OBJECTIVE: This study assessed the effects of a community outreach and education model implemented as part of the Early Detection, Intervention and Prevention of Psychosis Program (EDIPPP), a national multisite study in six U.S. regions. METHODS: EDIPPP's model was designed to generate rapid referrals of youths at clinical high risk of psychosis by creating a network of professionals and community members trained to identify signs of early psychosis. Qualitative and quantitative data were gathered through an evaluation of outreach efforts at five sites over a two-year period and through interviews with staff at all six sites. All outreach activities to groups (educational, medical, and mental health professionals; community groups; media; youth and parent groups; and multicultural communities) were counted for the six sites to determine correlations with total referrals and enrollments. RESULTS: During the study period (May 2007-May 2010), 848 formal presentations were made to 22,840 attendees and 145 informal presentations were made to 11,528 attendees at all six sites. These presentations led to 1,652 phone referrals. A total of 520 (31%) of these individuals were offered in-person orientation, and 392 (75%) of those were assessed for eligibility. A total of 337 individuals (86% of those assessed) met criteria for assignment to the EDIPPP study. CONCLUSIONS: EDIPPP's outreach and education model demonstrated the effectiveness of following a protocol-defined outreach strategy combined with flexibility to reach culturally diverse audiences or initially inaccessible systems. All EDIPPP sites yielded appropriate referrals of youths at risk of psychosis.

Clinical and functional outcomes after 2 years in the early detection and intervention for the prevention of psychosis multisite effectiveness trial.

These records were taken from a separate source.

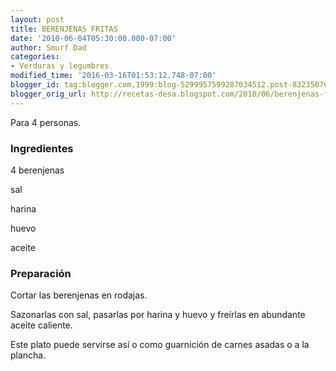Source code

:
 ```yaml
---
layout: post
title: BERENJENAS FRITAS
date: '2010-06-04T05:30:00.000-07:00'
author: Smurf Dad
categories:
- Verduras y legumbres
modified_time: '2016-03-16T01:53:12.748-07:00'
blogger_id: tag:blogger.com,1999:blog-5299957599287034512.post-8323507616954251758
blogger_orig_url: http://recetas-desa.blogspot.com/2010/06/berenjenas-fritas.html
---
```


Para 4 personas.

<h3>Ingredientes</h3>


4 berenjenas

sal

harina

huevo

aceite

<h3>Preparaci&oacute;n</h3>


Cortar las berenjenas en rodajas.

Sazonarlas con sal, pasarlas por harina y huevo y fre&iacute;rlas en abundante aceite caliente.

Este plato puede servirse as&iacute; o como guarnici&oacute;n de carnes asadas o a la plancha.

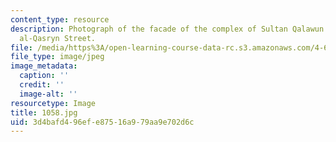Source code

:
 ```yaml
---
content_type: resource
description: Photograph of the facade of the complex of Sultan Qalawun on the Bayn
  al-Qasryn Street.
file: /media/https%3A/open-learning-course-data-rc.s3.amazonaws.com/4-615-the-architecture-of-cairo-spring-2002/3d4bafd496efe87516a979aa9e702d6c_1058.jpg
file_type: image/jpeg
image_metadata:
  caption: ''
  credit: ''
  image-alt: ''
resourcetype: Image
title: 1058.jpg
uid: 3d4bafd4-96ef-e875-16a9-79aa9e702d6c
---
```

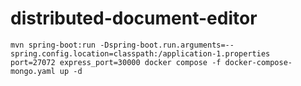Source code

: # distributed-document-editor

```
mvn spring-boot:run -Dspring-boot.run.arguments=--spring.config.location=classpath:/application-1.properties
port=27072 express_port=30000 docker compose -f docker-compose-mongo.yaml up -d   
```

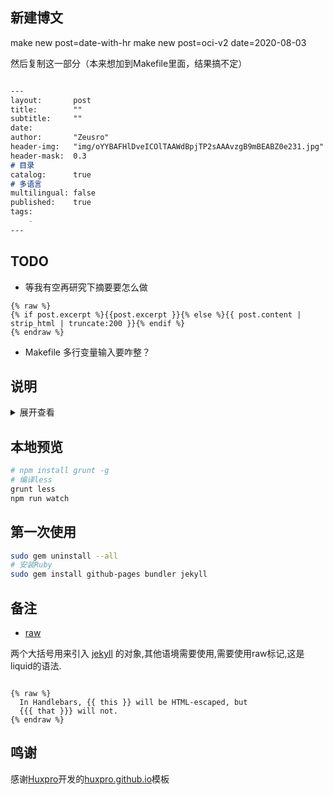 ## 新建博文

  make new post=date-with-hr
  make new post=oci-v2 date=2020-08-03

然后复制这一部分（本来想加到Makefile里面，结果搞不定）

```markdown

---
layout:       post
title:        ""
subtitle:     ""
date:         
author:       "Zeusro"
header-img:   "img/oYYBAFHlDveICOlTAAWdBpjTP2sAAAvzgB9mBEABZ0e231.jpg"
header-mask:  0.3
# 目录
catalog:      true
# 多语言
multilingual: false
published:    true
tags:
    - 
---

```

## TODO

- 等我有空再研究下摘要要怎么做

```
{% raw %}
{% if post.excerpt %}{{post.excerpt }}{% else %}{{ post.content | strip_html | truncate:200 }}{% endif %} 
{% endraw %}
```

- Makefile 多行变量输入要咋整？

## 说明

<details>
<summary>展开查看</summary>
<pre>
<code>
    I don't fucking care what others say.
</code>
</pre>
</details>

## 本地预览

```bash
# npm install grunt -g
# 编译less
grunt less
npm run watch
```

## 第一次使用

```bash
sudo gem uninstall --all
# 安装Ruby
sudo gem install github-pages bundler jekyll
```

## 备注

- [raw](https://shopify.github.io/liquid/tags/raw/)

两个大括号用来引入 [jekyll](http://jekyllcn.com/) 的对象,其他语境需要使用,需要使用raw标记,这是liquid的语法.

```

{% raw %}
  In Handlebars, {{ this }} will be HTML-escaped, but
  {{{ that }}} will not.
{% endraw %}

```

## 鸣谢

感谢[Huxpro](https://github.com/Huxpro)开发的[huxpro.github.io](https://github.com/Huxpro/huxpro.github.io)模板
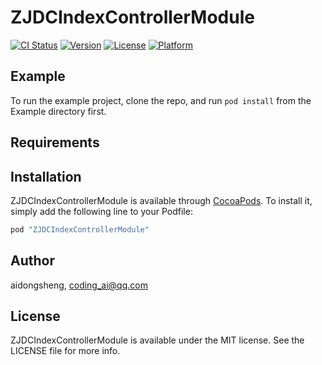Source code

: # ZJDCIndexControllerModule

[![CI Status](http://img.shields.io/travis/aidongsheng/ZJDCIndexControllerModule.svg?style=flat)](https://travis-ci.org/aidongsheng/ZJDCIndexControllerModule)
[![Version](https://img.shields.io/cocoapods/v/ZJDCIndexControllerModule.svg?style=flat)](http://cocoapods.org/pods/ZJDCIndexControllerModule)
[![License](https://img.shields.io/cocoapods/l/ZJDCIndexControllerModule.svg?style=flat)](http://cocoapods.org/pods/ZJDCIndexControllerModule)
[![Platform](https://img.shields.io/cocoapods/p/ZJDCIndexControllerModule.svg?style=flat)](http://cocoapods.org/pods/ZJDCIndexControllerModule)

## Example

To run the example project, clone the repo, and run `pod install` from the Example directory first.

## Requirements

## Installation

ZJDCIndexControllerModule is available through [CocoaPods](http://cocoapods.org). To install
it, simply add the following line to your Podfile:

```ruby
pod "ZJDCIndexControllerModule"
```

## Author

aidongsheng, coding_ai@qq.com

## License

ZJDCIndexControllerModule is available under the MIT license. See the LICENSE file for more info.
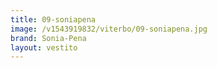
 ```yaml
---
title: 09-soniapena
image: /v1543919832/viterbo/09-soniapena.jpg
brand: Sonia-Pena
layout: vestito
---
```

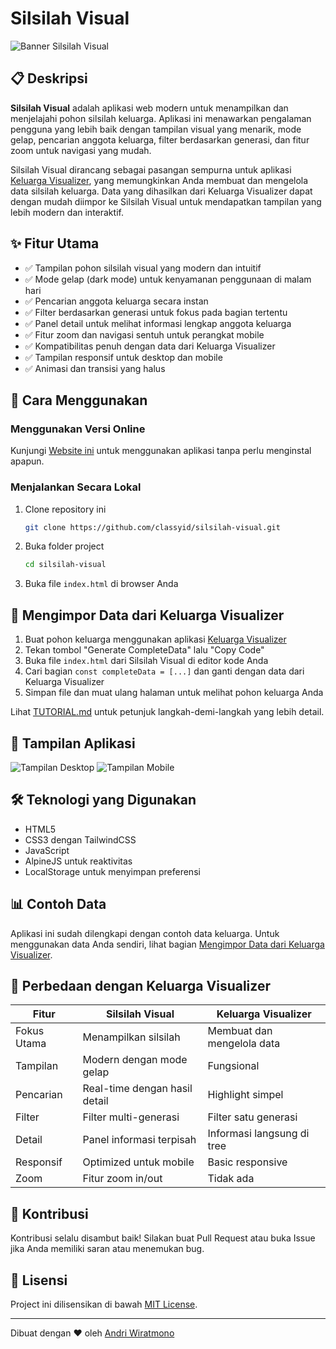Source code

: # Silsilah Visual

![Banner Silsilah Visual](https://blog.classy.id/upload/gambar_berita/7aa89c4911e236012826a4dcc4b717f5_20250328112829.png)

## 📋 Deskripsi

**Silsilah Visual** adalah aplikasi web modern untuk menampilkan dan menjelajahi pohon silsilah keluarga. Aplikasi ini menawarkan pengalaman pengguna yang lebih baik dengan tampilan visual yang menarik, mode gelap, pencarian anggota keluarga, filter berdasarkan generasi, dan fitur zoom untuk navigasi yang mudah.

Silsilah Visual dirancang sebagai pasangan sempurna untuk aplikasi [Keluarga Visualizer](https://github.com/classyid/keluarga-visualizer), yang memungkinkan Anda membuat dan mengelola data silsilah keluarga. Data yang dihasilkan dari Keluarga Visualizer dapat dengan mudah diimpor ke Silsilah Visual untuk mendapatkan tampilan yang lebih modern dan interaktif.

## ✨ Fitur Utama

- ✅ Tampilan pohon silsilah visual yang modern dan intuitif
- ✅ Mode gelap (dark mode) untuk kenyamanan penggunaan di malam hari
- ✅ Pencarian anggota keluarga secara instan
- ✅ Filter berdasarkan generasi untuk fokus pada bagian tertentu
- ✅ Panel detail untuk melihat informasi lengkap anggota keluarga
- ✅ Fitur zoom dan navigasi sentuh untuk perangkat mobile
- ✅ Kompatibilitas penuh dengan data dari Keluarga Visualizer
- ✅ Tampilan responsif untuk desktop dan mobile
- ✅ Animasi dan transisi yang halus

## 🚀 Cara Menggunakan

### Menggunakan Versi Online

Kunjungi [Website ini](https://classyid.github.io/silsilah-visual/index.html) untuk menggunakan aplikasi tanpa perlu menginstal apapun.

### Menjalankan Secara Lokal

1. Clone repository ini
   ```bash
   git clone https://github.com/classyid/silsilah-visual.git
   ```

2. Buka folder project
   ```bash
   cd silsilah-visual
   ```

3. Buka file `index.html` di browser Anda

## 🔄 Mengimpor Data dari Keluarga Visualizer

1. Buat pohon keluarga menggunakan aplikasi [Keluarga Visualizer](https://github.com/classyid/keluarga-visualizer)
2. Tekan tombol "Generate CompleteData" lalu "Copy Code"
3. Buka file `index.html` dari Silsilah Visual di editor kode Anda
4. Cari bagian `const completeData = [...]` dan ganti dengan data dari Keluarga Visualizer
5. Simpan file dan muat ulang halaman untuk melihat pohon keluarga Anda

Lihat [TUTORIAL.md](./TUTORIAL.md) untuk petunjuk langkah-demi-langkah yang lebih detail.

## 📱 Tampilan Aplikasi

![Tampilan Desktop](https://blog.classy.id/upload/gambar_berita/7aa89c4911e236012826a4dcc4b717f5_20250328112829.png)
![Tampilan Mobile](https://blog.classy.id/upload/gambar_berita/8fabde3d32a1586cd75649da640fed69_20250328113615.jpg)

## 🛠️ Teknologi yang Digunakan

- HTML5
- CSS3 dengan TailwindCSS
- JavaScript
- AlpineJS untuk reaktivitas
- LocalStorage untuk menyimpan preferensi

## 📊 Contoh Data

Aplikasi ini sudah dilengkapi dengan contoh data keluarga. Untuk menggunakan data Anda sendiri, lihat bagian [Mengimpor Data dari Keluarga Visualizer](#-mengimpor-data-dari-keluarga-visualizer).

## 🌟 Perbedaan dengan Keluarga Visualizer

| Fitur | Silsilah Visual | Keluarga Visualizer |
|-------|----------------|---------------------|
| Fokus Utama | Menampilkan silsilah | Membuat dan mengelola data |
| Tampilan | Modern dengan mode gelap | Fungsional |
| Pencarian | Real-time dengan hasil detail | Highlight simpel |
| Filter | Filter multi-generasi | Filter satu generasi |
| Detail | Panel informasi terpisah | Informasi langsung di tree |
| Responsif | Optimized untuk mobile | Basic responsive |
| Zoom | Fitur zoom in/out | Tidak ada |

## 🤝 Kontribusi

Kontribusi selalu disambut baik! Silakan buat Pull Request atau buka Issue jika Anda memiliki saran atau menemukan bug.

## 📄 Lisensi

Project ini dilisensikan di bawah [MIT License](./LICENSE).

---

Dibuat dengan ❤️ oleh [Andri Wiratmono](https://github.com/classyid)
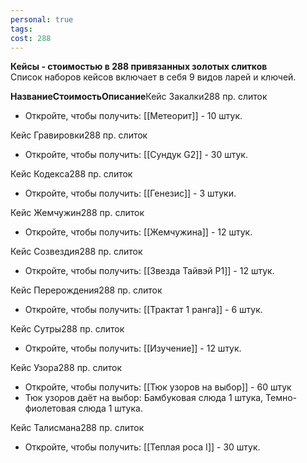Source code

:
 ```yaml
---
personal: true
tags: 
cost: 288
---
```

**Кейсы - стоимостью в 288 привязанных золотых слитков**  
Список наборов кейсов включает в себя 9 видов ларей и ключей.  
  
**Название****Стоимость****Описание**Кейс Закалки288 пр. слиток

- Откройте, чтобы получить: [[Метеорит]] - 10 штук.

Кейс Гравировки288 пр. слиток

- Откройте, чтобы получить: [[Сундук G2]] - 30 штук.

Кейс Кодекса288 пр. слиток

- Откройте, чтобы получить: [[Генезис]] - 3 штуки.

Кейс Жемчужин288 пр. слиток

- Откройте, чтобы получить: [[Жемчужина]] - 12 штук.

Кейс Созвездия288 пр. слиток

- Откройте, чтобы получить: [[Звезда Тайвэй P1]] - 12 штук.

Кейс Перерождения288 пр. слиток

- Откройте, чтобы получить: [[Трактат 1 ранга]] - 6 штук.

Кейс Сутры288 пр. слиток

- Откройте, чтобы получить: [[Изучение]] - 12 штук.

Кейс Узора288 пр. слиток

- Откройте, чтобы получить: [[Тюк узоров на выбор]] - 60 штук
- Тюк узоров даёт на выбор: Бамбуковая слюда 1 штука, Темно-фиолетовая слюда 1 штука.

Кейс Талисмана288 пр. слиток

- Откройте, чтобы получить: [[Теплая роса I]] - 30 штук.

OBJECTIVE: To test effectiveness of the Early Detection, Intervention, and Prevention of Psychosis Program in preventing the onset of severe psychosis and improving functioning in a national sample of at-risk youth. METHODS: In a risk-based allocation study design, 337 youth (age 12-25) at risk of psychosis were assigned to treatment groups based on severity of positive symptoms. Those at clinically higher risk (CHR) or having an early first episode of psychosis (EFEP) were assigned to receive Family-aided Assertive Community Treatment (FACT); those at clinically lower risk (CLR) were assigned to receive community care. Between-groups differences on outcome variables were adjusted statistically according to regression-discontinuity procedures and evaluated using the Global Test Procedure that combined all symptom and functional measures. RESULTS: A total of 337 young people (mean age: 16.6) were assigned to the treatment group (CHR + EFEP, n = 250) or comparison group (CLR, n = 87). On the primary variable, positive symptoms, after 2 years FACT, were superior to community care (2 df, p < .0001) for both CHR (p = .0034) and EFEP (p < .0001) subgroups. Rates of conversion (6.3% CHR vs 2.3% CLR) and first negative event (25% CHR vs 22% CLR) were low but did not differ. FACT was superior in the Global Test (p = .0007; p = .024 for CHR and p = .0002 for EFEP, vs CLR) and in improvement in participation in work and school (p = .025). CONCLUSION: FACT is effective in improving positive, negative, disorganized and general symptoms, Global Assessment of Functioning, work and school participation and global outcome in youth at risk for, or experiencing very early, psychosis.